The education level and financial position of caregivers were not investigated in this study, which again is an aspect that could influence the experience and the way caregivers cope. It should also be noted that, bar one, all the patients were male and that all the caregivers were female. This may limit further the generalisability of the findings. Previous studies investigating similar research questions showed that this was a common issue, with the majority of caregivers being female (Ivarsson et al, 2011; Norlyk and Martinsen, 2013; Segaric and Hall, 2015; Sun et al, 2017; Mackie et al, 2019; Schreuder et al, 2019). Further research looking at the perspectives of a larger and more diverse sample is indicated.
Conclusion
This study outlined the experience of caregivers during a period their loved ones were undergoing a thoracotomy. In view of the findings—which suggest that informal carers struggle to cope with the post-discharge reality because they feel inadequately prepared, informed and equipped—the need for increased attention towards informal carers is indicated, to offer them information and support.

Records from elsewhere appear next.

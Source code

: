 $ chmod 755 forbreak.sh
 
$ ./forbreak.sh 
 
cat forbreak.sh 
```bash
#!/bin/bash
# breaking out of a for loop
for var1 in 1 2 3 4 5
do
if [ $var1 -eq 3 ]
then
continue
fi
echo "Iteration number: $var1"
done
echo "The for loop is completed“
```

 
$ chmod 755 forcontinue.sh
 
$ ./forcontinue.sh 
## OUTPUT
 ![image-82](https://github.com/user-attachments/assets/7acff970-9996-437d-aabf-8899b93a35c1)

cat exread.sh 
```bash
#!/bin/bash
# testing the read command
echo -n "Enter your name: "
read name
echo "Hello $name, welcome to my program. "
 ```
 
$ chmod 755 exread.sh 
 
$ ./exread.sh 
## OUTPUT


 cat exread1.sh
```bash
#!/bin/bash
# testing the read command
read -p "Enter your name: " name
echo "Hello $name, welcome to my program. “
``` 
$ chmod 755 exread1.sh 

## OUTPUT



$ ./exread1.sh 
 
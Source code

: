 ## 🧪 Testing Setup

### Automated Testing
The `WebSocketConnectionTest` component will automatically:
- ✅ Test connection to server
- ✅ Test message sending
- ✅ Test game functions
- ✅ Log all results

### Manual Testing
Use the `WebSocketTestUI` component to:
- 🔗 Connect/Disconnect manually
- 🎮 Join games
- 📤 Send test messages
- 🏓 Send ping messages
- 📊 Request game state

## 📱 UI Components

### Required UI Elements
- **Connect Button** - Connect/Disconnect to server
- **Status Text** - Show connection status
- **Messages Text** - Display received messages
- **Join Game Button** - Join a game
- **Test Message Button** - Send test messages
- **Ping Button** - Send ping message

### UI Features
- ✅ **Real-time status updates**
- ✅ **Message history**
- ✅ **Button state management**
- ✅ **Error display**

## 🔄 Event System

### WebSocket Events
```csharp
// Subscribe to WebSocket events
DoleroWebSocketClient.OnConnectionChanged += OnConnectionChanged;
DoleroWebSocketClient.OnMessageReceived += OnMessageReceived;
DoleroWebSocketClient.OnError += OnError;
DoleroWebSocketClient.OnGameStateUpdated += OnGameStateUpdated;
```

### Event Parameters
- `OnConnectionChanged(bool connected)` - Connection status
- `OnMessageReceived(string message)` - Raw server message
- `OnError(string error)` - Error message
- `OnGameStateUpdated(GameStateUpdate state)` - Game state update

A gap in the health professionals' presence, communication, information-giving and post-discharge contact was identified. This needs to be addressed, to ensure that caregivers are better informed and empowered to participate in the care of their loved ones. The wellbeing of the caregiver can thus be enhanced, which could subsequently help the care and support of the patient concerned. Such an understanding of the pivotal role played by the informal caregiver could lead health professionals to consider issues, such as the health professional's presence, communication, information-giving and post-discharge contact to optimise the trajectory of the caregiver's and patient's thoracotomy experience. The revealed gap merits further research and investment in this regard.
KEY POINTS
- Nurses need to assess, identify, address and evaluate the needs of informal carers, in addition to the needs of patients
- Informal carers play an important role in the post-discharge experience of patients who undergo thoracotomy surgery, but struggle to cope because they feel inadequately prepared, informed and equipped
- Informal carers of patients who undergo thoracotomy operation experience feelings of fear and distress because of the association of the operation with a diagnosis of cancer
- Information and support for informal carers post discharge does not match the quality and quantity of care provided during the pre-operative period and during hospitalisation
- Further research into the experience of informal carers is indicated to enhance the experience for both informal carers and patients
CPD reflective questions
- Think about the patients in your care. Do they have informal carers? Which family members are their informal carer(s)?
- Consider your team and the wider hospital culture within which you work. Does the organisation's culture encourage you to take into account the needs of informal carer(s) and offer them information and support as standard?
- What resources are, or can be made, available to provide support and to inform informal carers adequately post discharge?